Information supplied:
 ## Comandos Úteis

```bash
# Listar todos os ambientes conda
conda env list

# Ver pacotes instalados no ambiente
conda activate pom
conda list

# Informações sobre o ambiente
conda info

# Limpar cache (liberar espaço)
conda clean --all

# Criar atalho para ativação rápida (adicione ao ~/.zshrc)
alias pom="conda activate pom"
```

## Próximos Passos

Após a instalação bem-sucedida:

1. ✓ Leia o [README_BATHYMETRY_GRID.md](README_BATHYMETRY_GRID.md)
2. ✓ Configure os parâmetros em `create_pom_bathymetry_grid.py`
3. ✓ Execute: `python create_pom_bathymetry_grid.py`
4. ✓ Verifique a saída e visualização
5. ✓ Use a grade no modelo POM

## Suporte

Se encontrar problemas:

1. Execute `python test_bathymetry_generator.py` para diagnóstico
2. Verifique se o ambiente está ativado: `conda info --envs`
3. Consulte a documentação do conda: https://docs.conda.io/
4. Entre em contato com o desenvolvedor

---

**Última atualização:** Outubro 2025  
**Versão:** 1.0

---

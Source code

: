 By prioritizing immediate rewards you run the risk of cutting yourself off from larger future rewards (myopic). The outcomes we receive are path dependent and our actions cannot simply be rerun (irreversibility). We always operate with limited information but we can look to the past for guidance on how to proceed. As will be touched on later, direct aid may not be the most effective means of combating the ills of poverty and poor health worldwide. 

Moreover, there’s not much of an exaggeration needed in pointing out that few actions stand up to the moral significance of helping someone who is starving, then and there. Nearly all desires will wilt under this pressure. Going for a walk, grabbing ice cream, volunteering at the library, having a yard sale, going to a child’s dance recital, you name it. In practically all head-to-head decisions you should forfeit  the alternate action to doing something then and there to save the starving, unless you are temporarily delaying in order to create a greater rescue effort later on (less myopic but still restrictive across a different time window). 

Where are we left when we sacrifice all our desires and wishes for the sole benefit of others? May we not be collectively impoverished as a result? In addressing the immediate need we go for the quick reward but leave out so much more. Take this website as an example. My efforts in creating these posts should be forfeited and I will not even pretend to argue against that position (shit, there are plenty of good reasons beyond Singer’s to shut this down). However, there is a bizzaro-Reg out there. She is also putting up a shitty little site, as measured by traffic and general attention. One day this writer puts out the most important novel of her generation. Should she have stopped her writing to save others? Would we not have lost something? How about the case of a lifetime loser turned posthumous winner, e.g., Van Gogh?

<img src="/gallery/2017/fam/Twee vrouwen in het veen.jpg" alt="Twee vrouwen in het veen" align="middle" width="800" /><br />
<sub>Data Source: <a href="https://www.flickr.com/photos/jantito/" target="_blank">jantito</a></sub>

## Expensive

--

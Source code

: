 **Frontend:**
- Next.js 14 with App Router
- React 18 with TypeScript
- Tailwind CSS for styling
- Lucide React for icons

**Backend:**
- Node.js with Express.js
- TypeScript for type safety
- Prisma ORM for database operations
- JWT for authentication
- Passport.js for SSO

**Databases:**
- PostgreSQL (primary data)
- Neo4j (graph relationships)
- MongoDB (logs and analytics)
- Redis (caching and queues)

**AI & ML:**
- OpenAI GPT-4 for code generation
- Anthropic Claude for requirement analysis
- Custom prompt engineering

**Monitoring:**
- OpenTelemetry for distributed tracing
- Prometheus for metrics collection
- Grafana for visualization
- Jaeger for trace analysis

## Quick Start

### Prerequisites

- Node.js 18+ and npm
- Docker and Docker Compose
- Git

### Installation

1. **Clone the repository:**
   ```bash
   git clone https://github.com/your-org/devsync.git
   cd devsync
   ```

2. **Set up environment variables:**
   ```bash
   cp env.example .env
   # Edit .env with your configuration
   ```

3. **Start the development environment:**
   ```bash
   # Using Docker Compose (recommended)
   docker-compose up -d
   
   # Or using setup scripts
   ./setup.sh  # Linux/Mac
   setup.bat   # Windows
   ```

Problem requirements:
Scan the records for the word "https" and copy every line where it is found.

Solution to the exercise:
3. Consulte a documentação do conda: https://docs.conda.io/
<sub>Data Source: <a href="https://www.flickr.com/photos/jantito/" target="_blank">jantito</a></sub>
   git clone https://github.com/your-org/devsync.git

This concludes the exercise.